Recently, I was referred to a Git repository on a popular Git hosting service. When I navigated to the URL, though, I got a page announcing a 404 error.

In the HTTP protocol, error 404 means the page requested does not exist, so I started investigating the problem under the assumption that I’d been given an incorrect URL.

I analyzed the different components of the URL, verified the Git repo name and that my browser was functioning properly.
Everything seemed correct, but I was still getting a 404.

In the end, it turned out that the Git host had lied to me. The page did exist. I just didn’t have access to it. All I needed to do was request for the repo owner to add me to the project.

The problem? That’s not a 404. If anything, it’s a 403 Forbidden error, but it wasn’t an HTTP error at all. In fact, it wasn’t an error. It was the expected and correct result when someone without permission in the site’s database attempts to view a specific record.

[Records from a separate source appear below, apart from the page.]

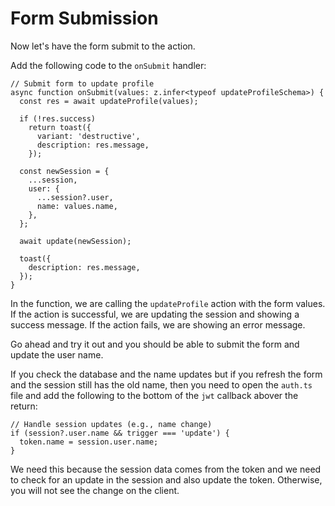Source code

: # Form Submission

Now let's have the form submit to the action.

Add the following code to the `onSubmit` handler:

```tsx
// Submit form to update profile
async function onSubmit(values: z.infer<typeof updateProfileSchema>) {
  const res = await updateProfile(values);

  if (!res.success)
    return toast({
      variant: 'destructive',
      description: res.message,
    });

  const newSession = {
    ...session,
    user: {
      ...session?.user,
      name: values.name,
    },
  };

  await update(newSession);

  toast({
    description: res.message,
  });
}
```


In the function, we are calling the `updateProfile` action with the form values. If the action is successful, we are updating the session and showing a success message. If the action fails, we are showing an error message.

Go ahead and try it out and you should be able to submit the form and update the user name.

If you check the database and the name updates but if you refresh the form and the session still has the old name, then you need to open the `auth.ts` file and add the following to the bottom of the `jwt` callback abover the return:

```tsx
// Handle session updates (e.g., name change)
if (session?.user.name && trigger === 'update') {
  token.name = session.user.name;
}
```

We need this because the session data comes from the token and we need to check for an update in the session and also update the token. Otherwise, you will not see the change on the client.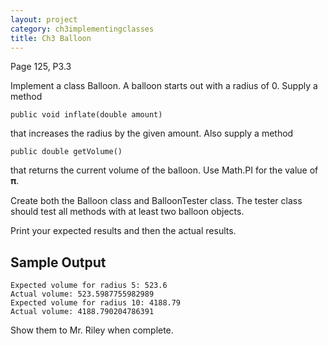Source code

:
 ```yaml
---
layout: project
category: ch3implementingclasses
title: Ch3 Balloon
---
```

Page 125, P3.3

Implement a class Balloon. A balloon starts out with a radius of 0. Supply a method
```
public void inflate(double amount)
```
that increases the radius by the given amount. Also supply a method
```
public double getVolume()
```
that returns the current volume of the balloon. Use Math.PI for the value of 𝛑.

Create both the Balloon class and BalloonTester class. The tester class should test all methods with at least two balloon objects.

Print your expected results and then the actual results.

## Sample Output
```
Expected volume for radius 5: 523.6
Actual volume: 523.5987755982989
Expected volume for radius 10: 4188.79
Actual volume: 4188.790204786391
```


Show them to Mr. Riley when complete.

<!--
Test cases

@Test
public void inflate1() {
// Failure message:
// Failed inflate1
Balloon temp = new Balloon();
temp.inflate(1.0);
assertEquals(temp.getVolume(),4.1887902047863905,0.0000000001);
}
@Test
public void inflate3() {
// Failure message:
// Failed inflate3
Balloon temp = new Balloon();
temp.inflate(3.0);
assertEquals(temp.getVolume(),113.09733552923255,0.0000000001);
}
@Test
public void inflate10point3() {
// Failure message:
// Failed inflate10point3
Balloon temp = new Balloon();
temp.inflate(10.3);
assertEquals(temp.getVolume(),4577.20415410562,0.0000000001);
}





-->
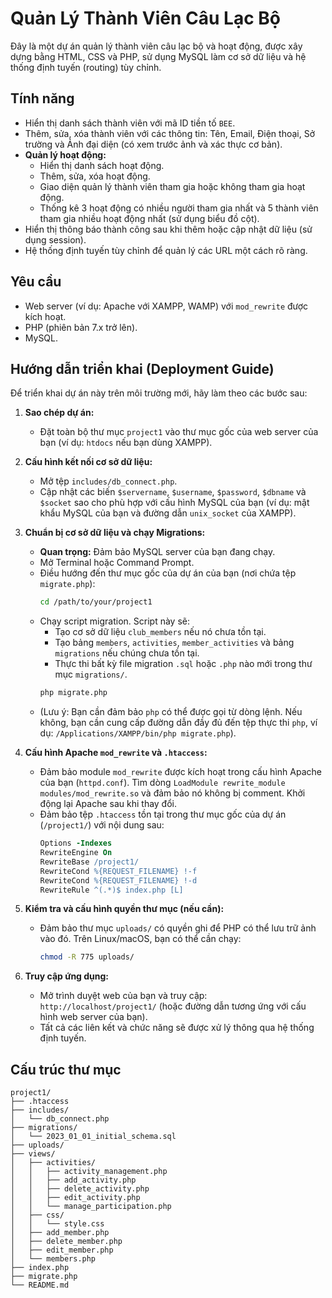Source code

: # Quản Lý Thành Viên Câu Lạc Bộ

Đây là một dự án quản lý thành viên câu lạc bộ và hoạt động, được xây dựng bằng HTML, CSS và PHP, sử dụng MySQL làm cơ sở dữ liệu và hệ thống định tuyến (routing) tùy chỉnh.

## Tính năng

-   Hiển thị danh sách thành viên với mã ID tiền tố `BEE`.
-   Thêm, sửa, xóa thành viên với các thông tin: Tên, Email, Điện thoại, Sở trường và Ảnh đại diện (có xem trước ảnh và xác thực cơ bản).
-   **Quản lý hoạt động:**
    -   Hiển thị danh sách hoạt động.
    -   Thêm, sửa, xóa hoạt động.
    -   Giao diện quản lý thành viên tham gia hoặc không tham gia hoạt động.
    -   Thống kê 3 hoạt động có nhiều người tham gia nhất và 5 thành viên tham gia nhiều hoạt động nhất (sử dụng biểu đồ cột).
-   Hiển thị thông báo thành công sau khi thêm hoặc cập nhật dữ liệu (sử dụng session).
-   Hệ thống định tuyến tùy chỉnh để quản lý các URL một cách rõ ràng.

## Yêu cầu

-   Web server (ví dụ: Apache với XAMPP, WAMP) với `mod_rewrite` được kích hoạt.
-   PHP (phiên bản 7.x trở lên).
-   MySQL.

## Hướng dẫn triển khai (Deployment Guide)

Để triển khai dự án này trên môi trường mới, hãy làm theo các bước sau:

1.  **Sao chép dự án:**
    -   Đặt toàn bộ thư mục `project1` vào thư mục gốc của web server của bạn (ví dụ: `htdocs` nếu bạn dùng XAMPP).

2.  **Cấu hình kết nối cơ sở dữ liệu:**
    -   Mở tệp `includes/db_connect.php`.
    -   Cập nhật các biến `$servername`, `$username`, `$password`, `$dbname` và `$socket` sao cho phù hợp với cấu hình MySQL của bạn (ví dụ: mật khẩu MySQL của bạn và đường dẫn `unix_socket` của XAMPP).

3.  **Chuẩn bị cơ sở dữ liệu và chạy Migrations:**
    -   **Quan trọng:** Đảm bảo MySQL server của bạn đang chạy.
    -   Mở Terminal hoặc Command Prompt.
    -   Điều hướng đến thư mục gốc của dự án của bạn (nơi chứa tệp `migrate.php`):
        ```bash
        cd /path/to/your/project1
        ```
    -   Chạy script migration. Script này sẽ:
        -   Tạo cơ sở dữ liệu `club_members` nếu nó chưa tồn tại.
        -   Tạo bảng `members`, `activities`, `member_activities` và bảng `migrations` nếu chúng chưa tồn tại.
        -   Thực thi bất kỳ file migration `.sql` hoặc `.php` nào mới trong thư mục `migrations/`.
        ```bash
        php migrate.php
        ```
    -   (Lưu ý: Bạn cần đảm bảo `php` có thể được gọi từ dòng lệnh. Nếu không, bạn cần cung cấp đường dẫn đầy đủ đến tệp thực thi `php`, ví dụ: `/Applications/XAMPP/bin/php migrate.php`).

4.  **Cấu hình Apache `mod_rewrite` và `.htaccess`:**
    -   Đảm bảo module `mod_rewrite` được kích hoạt trong cấu hình Apache của bạn (`httpd.conf`). Tìm dòng `LoadModule rewrite_module modules/mod_rewrite.so` và đảm bảo nó không bị comment. Khởi động lại Apache sau khi thay đổi.
    -   Đảm bảo tệp `.htaccess` tồn tại trong thư mục gốc của dự án (`/project1/`) với nội dung sau:
        ```apache
        Options -Indexes
        RewriteEngine On
        RewriteBase /project1/
        RewriteCond %{REQUEST_FILENAME} !-f
        RewriteCond %{REQUEST_FILENAME} !-d
        RewriteRule ^(.*)$ index.php [L]
        ```

5.  **Kiểm tra và cấu hình quyền thư mục (nếu cần):**
    -   Đảm bảo thư mục `uploads/` có quyền ghi để PHP có thể lưu trữ ảnh vào đó. Trên Linux/macOS, bạn có thể cần chạy:
        ```bash
        chmod -R 775 uploads/
        ```

6.  **Truy cập ứng dụng:**
    -   Mở trình duyệt web của bạn và truy cập:
        `http://localhost/project1/` (hoặc đường dẫn tương ứng với cấu hình web server của bạn).
    -   Tất cả các liên kết và chức năng sẽ được xử lý thông qua hệ thống định tuyến.

## Cấu trúc thư mục

```
project1/
├── .htaccess
├── includes/
│   └── db_connect.php
├── migrations/
│   └── 2023_01_01_initial_schema.sql
├── uploads/
├── views/
│   ├── activities/
│   │   ├── activity_management.php
│   │   ├── add_activity.php
│   │   ├── delete_activity.php
│   │   ├── edit_activity.php
│   │   └── manage_participation.php
│   ├── css/
│   │   └── style.css
│   ├── add_member.php
│   ├── delete_member.php
│   ├── edit_member.php
│   └── members.php
├── index.php
├── migrate.php
└── README.md
```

I can only assume that the site programmers saw a fake 404 page as an easy way to neither confirm nor deny that a page exists. Plausible deniability is a useful security technique, but there are better ways to express it, such as “If this repo exists, then you do not have permission to view it. Otherwise, no such repo exists.”

The more you try to interpret an error for a user, the more likely it is for you to get inaccurate bug reports.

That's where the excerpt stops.